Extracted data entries
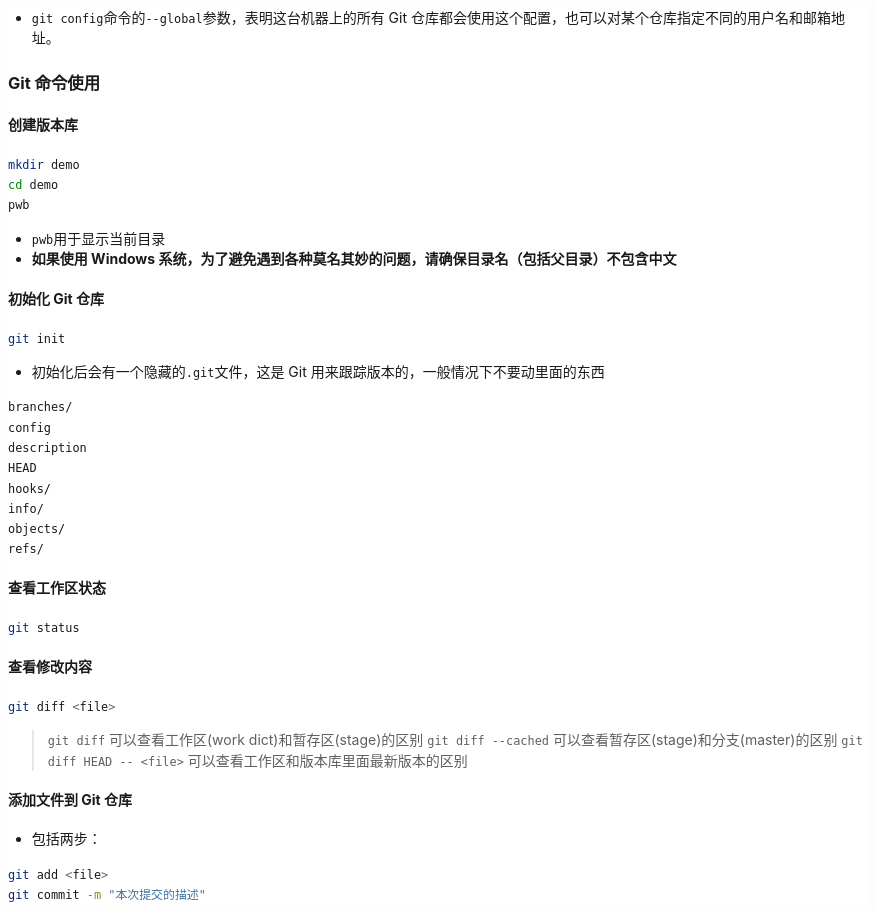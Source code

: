 - `git config`命令的`--global`参数，表明这台机器上的所有 Git 仓库都会使用这个配置，也可以对某个仓库指定不同的用户名和邮箱地址。

### Git 命令使用

#### 创建版本库

```bash
mkdir demo
cd demo
pwb
```

- `pwb`用于显示当前目录
- **如果使用 Windows 系统，为了避免遇到各种莫名其妙的问题，请确保目录名（包括父目录）不包含中文**

#### 初始化 Git 仓库

```bash
git init
```

- 初始化后会有一个隐藏的`.git`文件，这是 Git 用来跟踪版本的，一般情况下不要动里面的东西

```txt
branches/
config
description
HEAD
hooks/
info/
objects/
refs/
```

#### 查看工作区状态

```bash
git status
```

#### 查看修改内容

```bash
git diff <file>
```

> `git diff` 可以查看工作区(work dict)和暂存区(stage)的区别
> `git diff --cached` 可以查看暂存区(stage)和分支(master)的区别
> `git diff HEAD -- <file>` 可以查看工作区和版本库里面最新版本的区别

#### 添加文件到 Git 仓库

- 包括两步：

```bash
git add <file>
git commit -m "本次提交的描述"
```
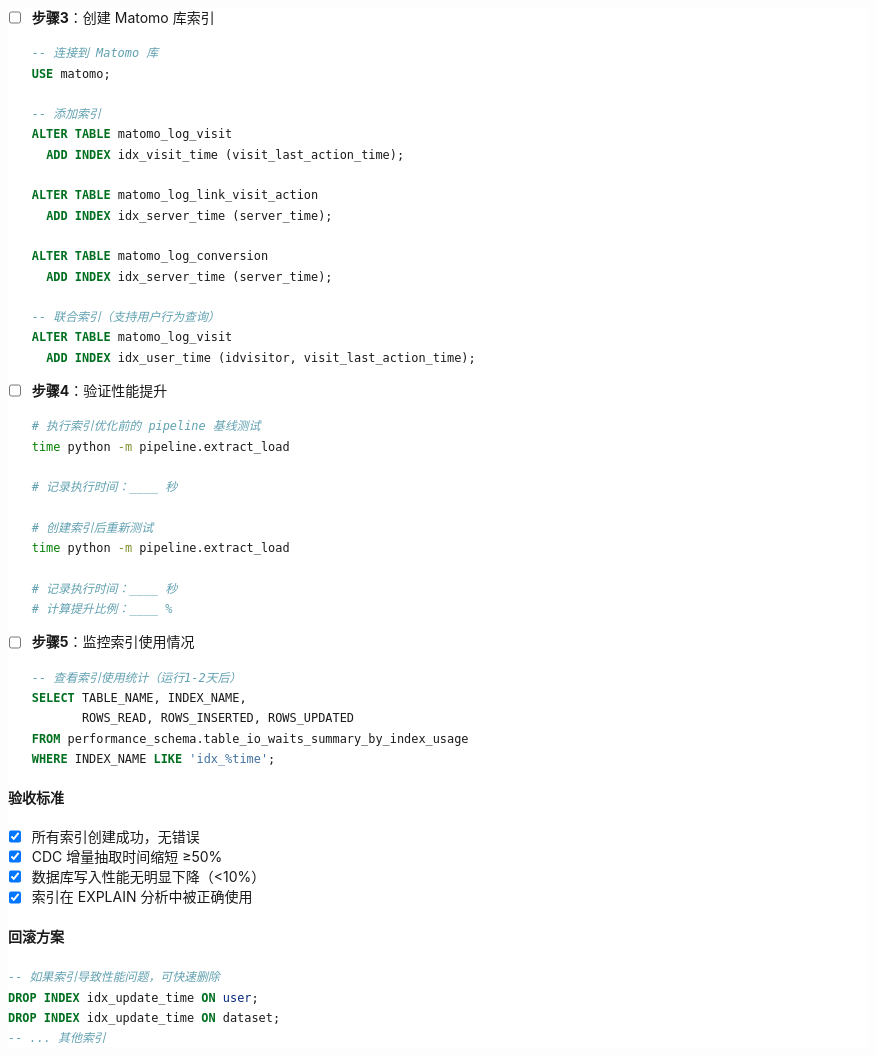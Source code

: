 - [ ] **步骤3**：创建 Matomo 库索引
  ```sql
  -- 连接到 Matomo 库
  USE matomo;

  -- 添加索引
  ALTER TABLE matomo_log_visit
    ADD INDEX idx_visit_time (visit_last_action_time);

  ALTER TABLE matomo_log_link_visit_action
    ADD INDEX idx_server_time (server_time);

  ALTER TABLE matomo_log_conversion
    ADD INDEX idx_server_time (server_time);

  -- 联合索引（支持用户行为查询）
  ALTER TABLE matomo_log_visit
    ADD INDEX idx_user_time (idvisitor, visit_last_action_time);
  ```

- [ ] **步骤4**：验证性能提升
  ```bash
  # 执行索引优化前的 pipeline 基线测试
  time python -m pipeline.extract_load

  # 记录执行时间：____ 秒

  # 创建索引后重新测试
  time python -m pipeline.extract_load

  # 记录执行时间：____ 秒
  # 计算提升比例：____ %
  ```

- [ ] **步骤5**：监控索引使用情况
  ```sql
  -- 查看索引使用统计（运行1-2天后）
  SELECT TABLE_NAME, INDEX_NAME,
         ROWS_READ, ROWS_INSERTED, ROWS_UPDATED
  FROM performance_schema.table_io_waits_summary_by_index_usage
  WHERE INDEX_NAME LIKE 'idx_%time';
  ```

#### 验收标准
- [x] 所有索引创建成功，无错误
- [x] CDC 增量抽取时间缩短 ≥50%
- [x] 数据库写入性能无明显下降（<10%）
- [x] 索引在 EXPLAIN 分析中被正确使用

#### 回滚方案
```sql
-- 如果索引导致性能问题，可快速删除
DROP INDEX idx_update_time ON user;
DROP INDEX idx_update_time ON dataset;
-- ... 其他索引
```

* [YOUR ASSIGNMENT] All of the entries need to be retyped word for word, pictures excluded.

* [ANSWER TO THE PROBLEM]
Source code

: - `git config`命令的`--global`参数，表明这台机器上的所有 Git 仓库都会使用这个配置，也可以对某个仓库指定不同的用户名和邮箱地址。

### Git 命令使用

#### 创建版本库

```bash
mkdir demo
cd demo
pwb
```

- `pwb`用于显示当前目录
- **如果使用 Windows 系统，为了避免遇到各种莫名其妙的问题，请确保目录名（包括父目录）不包含中文**

#### 初始化 Git 仓库

```bash
git init
```

- 初始化后会有一个隐藏的`.git`文件，这是 Git 用来跟踪版本的，一般情况下不要动里面的东西

```txt
branches/
config
description
HEAD
hooks/
info/
objects/
refs/
```

#### 查看工作区状态

```bash
git status
```

#### 查看修改内容

```bash
git diff <file>
```

> `git diff` 可以查看工作区(work dict)和暂存区(stage)的区别
> `git diff --cached` 可以查看暂存区(stage)和分支(master)的区别
> `git diff HEAD -- <file>` 可以查看工作区和版本库里面最新版本的区别

#### 添加文件到 Git 仓库

- 包括两步：

```bash
git add <file>
git commit -m "本次提交的描述"
```
Source code

: - [ ] **步骤3**：创建 Matomo 库索引
  ```sql
  -- 连接到 Matomo 库
  USE matomo;

  -- 添加索引
  ALTER TABLE matomo_log_visit
    ADD INDEX idx_visit_time (visit_last_action_time);

  ALTER TABLE matomo_log_link_visit_action
    ADD INDEX idx_server_time (server_time);

  ALTER TABLE matomo_log_conversion
    ADD INDEX idx_server_time (server_time);

  -- 联合索引（支持用户行为查询）
  ALTER TABLE matomo_log_visit
    ADD INDEX idx_user_time (idvisitor, visit_last_action_time);
  ```

- [ ] **步骤4**：验证性能提升
  ```bash
  # 执行索引优化前的 pipeline 基线测试
  time python -m pipeline.extract_load

  # 记录执行时间：____ 秒

  # 创建索引后重新测试
  time python -m pipeline.extract_load

  # 记录执行时间：____ 秒
  # 计算提升比例：____ %
  ```

- [ ] **步骤5**：监控索引使用情况
  ```sql
  -- 查看索引使用统计（运行1-2天后）
  SELECT TABLE_NAME, INDEX_NAME,
         ROWS_READ, ROWS_INSERTED, ROWS_UPDATED
  FROM performance_schema.table_io_waits_summary_by_index_usage
  WHERE INDEX_NAME LIKE 'idx_%time';
  ```

#### 验收标准
- [x] 所有索引创建成功，无错误
- [x] CDC 增量抽取时间缩短 ≥50%
- [x] 数据库写入性能无明显下降（<10%）
- [x] 索引在 EXPLAIN 分析中被正确使用

#### 回滚方案
```sql
-- 如果索引导致性能问题，可快速删除
DROP INDEX idx_update_time ON user;
DROP INDEX idx_update_time ON dataset;
-- ... 其他索引
```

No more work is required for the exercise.